Sand art depicting Welsh coastline appeared on a Ceredigion beach last week, with an important sustainability message to mark World Refill Day.
On World Refill Day, 15 June, Welsh artist Rachel Shiamh created an sand art mural, depicting a snapshot of the Welsh coast, on Penbryn beach, “inspiring the public to ‘leave no trace’ as they explore the Wales Coastal Path”.
World Refill Day is a global campaign to prevent plastic pollution and help people live with less waste.
The artwork highlights the importance of enjoying Wales sustainably on World Refill Day and beyond - to help keep the environment, oceans and communities plastic-free for generations to come.
The Refill campaign, from environmental not-for-profit City to Sea, hopes to help people live with less plastic. The free Refill app maps out a global network of places to reduce, reuse and refill, including the exact locations of 600 water refill stations along the coastal path.
Natalie Fée, CEO and Founder of City to Sea commented: “This artwork is part of a world-wide campaign to inspire and empower people to live with less plastic by connecting them to places they can eat, drink and shop with less waste.
“The Refill Revolution is happening in Wales and we’re working with local businesses, tourist attractions and community groups to ensure it’s accessible to residents and visitors alike.
“There are few places more beautiful than the Welsh coast and few things more upsetting than seeing plastic pollution ruin such a beautiful place. Together we can and we will put an end to plastic pollution.”
By partnering with National Trust Cymru, who care for Penbryn Beach, Ceredigion Council and Wales Coast Path, City to Sea hopes to amplify its call for sustainability in Ceredigion and along the wider Welsh coast ahead of summer.
Rebecca Williams, Assistant Director at National Trust Cymru, said: “As custodians of 157 miles of the Welsh coast, we are proud to be supporting City to Sea, Wales Coast Path and Ceredigion Council in encouraging everyone to leave no trace when visiting — especially during the Path’s tenth anniversary year.
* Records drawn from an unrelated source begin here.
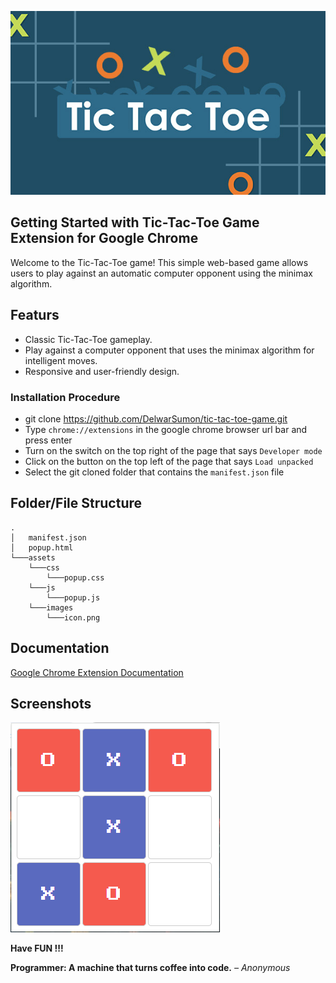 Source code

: <p align="center"><a href="https://github.com/DelwarSumon/tic-tac-toe-game"><img src="https://github.com/DelwarSumon/tic-tac-toe-game/blob/main/assets/images/readme.jpg?raw=true" ></a></p>

## Getting Started with Tic-Tac-Toe Game Extension for Google Chrome  

Welcome to the Tic-Tac-Toe game! This simple web-based game allows users to play against an automatic computer opponent using the minimax algorithm. 

## Featurs

- Classic Tic-Tac-Toe gameplay.
- Play against a computer opponent that uses the minimax algorithm for intelligent moves.
- Responsive and user-friendly design.

### Installation Procedure

- git clone https://github.com/DelwarSumon/tic-tac-toe-game.git
- Type `chrome://extensions` in the google chrome browser url bar and press enter
- Turn on the switch on the top right of the page that says `Developer mode`
- Click on the button on the top left of the page that says `Load unpacked`
- Select the git cloned folder that contains the `manifest.json` file

## Folder/File Structure

```CLEA
.
│   manifest.json
│   popup.html
└───assets
    └───css
        └───popup.css
    └───js
        └───popup.js
    └───images
        └───icon.png
```

## Documentation

[Google Chrome Extension Documentation](https://developer.chrome.com/docs/extensions/)

## Screenshots

<img src="https://github.com/DelwarSumon/tic-tac-toe-game/blob/main/assets/images/extension.png?raw=true">

**Have FUN !!!**

**Programmer: A machine that turns coffee into code.** *– Anonymous*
“To further support World Refill Day, 10 National Trust Cymru cafés have been added to the Refill App. And while we’ve been offering free water for several years, being listed on the App means visitors will be able to find free water at the click of a button — as well as receiving a 25p discount on hot drinks when bringing their own reusable cups.”
Councillor Clive Davies, Ceredigion County Council Cabinet member with responsibility for Regeneration and Economy, added: “Ceredigion County Council is proud of the success of the Wales Coast Path which has quickly established an international reputation over the last 10 years — attracting new visitors to the area, extending the season and contributing to the development of a sustainable visitor economy.
“It is also great to see businesses embracing the potential of the Path and contributing to its sustainable management through supporting voluntary initiatives such as Refill.”
Eve Nicholson, from the marketing team for Wales Coast Path, said: “As we come together to celebrate our tenth anniversary year, there has never been a better time to promote sustainability along the Path — in order to preserve this national treasure for another ten years and beyond.
“The Wales Coast Path logo is widely recognised in Wales and the wider UK, but it’s wonderful to see it further brought to life in the name of sustainability — as a cause so close to our hearts along the 870-mile coastline of Wales.”